We kept waiting to be sad. For that tsunami of nostalgia to overwhelm. After-all, we were leaving our first house, our abode of 40 years, where we had celebrated the births of nieces and nephews and mourned the death of beloved family and friends; undertook remodeling and renovation projects, planted and transplanted blueberry bushes and rhubarb, prepared countless meals (the menus for which ran the gamut from a quick bowl of popcorn to gourmet auction prep).
One person suggested that our move was not just a move but a life choice and that distinction felt accurate. This was a decision arrived at over time, necessitated by health challenges and softened by the hundreds of details that comprised our construction project which also served as salve to lighten the mental soreness of loss. While we missed the opportunity of a topping off ceremony on Solstice Place, we carefully monitored construction progress – from the hole in the ground to the final walk-through. Each visit rooted us in the “rightness” of this change.

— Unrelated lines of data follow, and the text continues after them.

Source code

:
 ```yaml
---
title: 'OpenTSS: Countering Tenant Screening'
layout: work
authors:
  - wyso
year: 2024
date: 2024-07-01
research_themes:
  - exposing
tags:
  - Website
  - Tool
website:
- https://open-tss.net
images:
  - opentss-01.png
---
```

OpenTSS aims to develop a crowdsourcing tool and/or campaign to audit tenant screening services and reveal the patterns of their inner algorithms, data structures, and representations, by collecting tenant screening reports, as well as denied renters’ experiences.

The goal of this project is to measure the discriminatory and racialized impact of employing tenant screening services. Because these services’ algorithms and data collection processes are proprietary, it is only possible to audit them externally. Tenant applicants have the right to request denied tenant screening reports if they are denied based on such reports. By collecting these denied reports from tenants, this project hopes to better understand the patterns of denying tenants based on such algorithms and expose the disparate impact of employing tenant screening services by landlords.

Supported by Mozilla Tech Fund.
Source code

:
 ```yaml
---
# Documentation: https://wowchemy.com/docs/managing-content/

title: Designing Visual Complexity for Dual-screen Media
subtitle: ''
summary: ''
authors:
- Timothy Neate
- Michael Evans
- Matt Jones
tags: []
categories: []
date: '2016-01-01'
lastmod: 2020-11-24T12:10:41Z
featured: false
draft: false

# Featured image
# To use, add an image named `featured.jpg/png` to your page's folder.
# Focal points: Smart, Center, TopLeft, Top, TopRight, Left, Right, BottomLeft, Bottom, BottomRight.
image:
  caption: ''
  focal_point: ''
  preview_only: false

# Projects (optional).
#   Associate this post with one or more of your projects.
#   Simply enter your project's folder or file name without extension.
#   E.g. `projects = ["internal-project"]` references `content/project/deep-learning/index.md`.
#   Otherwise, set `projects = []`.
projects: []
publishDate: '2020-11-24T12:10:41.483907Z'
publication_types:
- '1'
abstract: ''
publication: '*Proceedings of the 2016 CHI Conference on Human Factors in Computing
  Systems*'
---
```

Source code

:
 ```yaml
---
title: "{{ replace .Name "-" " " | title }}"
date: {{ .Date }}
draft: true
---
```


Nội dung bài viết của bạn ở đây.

We spent a comfortable first night in the new house on September 25. We placed the bed slats on floor, having first put down an old flannel sheet to protect the new LVF (luxury vinyl flooring), followed by the twin springs and the king comfort mattress. The result – a tad lower than sleeping on the couch but higher than a futon. This odd predicament, of being bed-less (that is without a frame) was due to our decision to have the two antique metal bedstead that were once in my Grandma’s house, stripped via glass bead blasting and then dipped to powder coat them a rich forest-green. During their 100+ years, the color has gone from chocolate brown (the color in my childhood, as well as Momma’s memories of her early years in the 4th street house) to yellow, to creamy peach, and now to forest-green. Momma estimates these may have been her parents’ first purchase after arriving in the U.S.A. from Switzerland in July 1922, as by October Grandma was giving birth to Billie and most certainly had a bed for this home delivery.
Now, a month after closing, we have most (not quite all) of the boxes unpacked and flattened. Finding a place for everything has required expanding our decluttering skills yet again and each time we cannot find space we admit that we simply have too much stuff.
Still to be done – placing our eclectic collection of prints, paintings, and objets d’art. Once that is complete Solstice Place will be open for visits.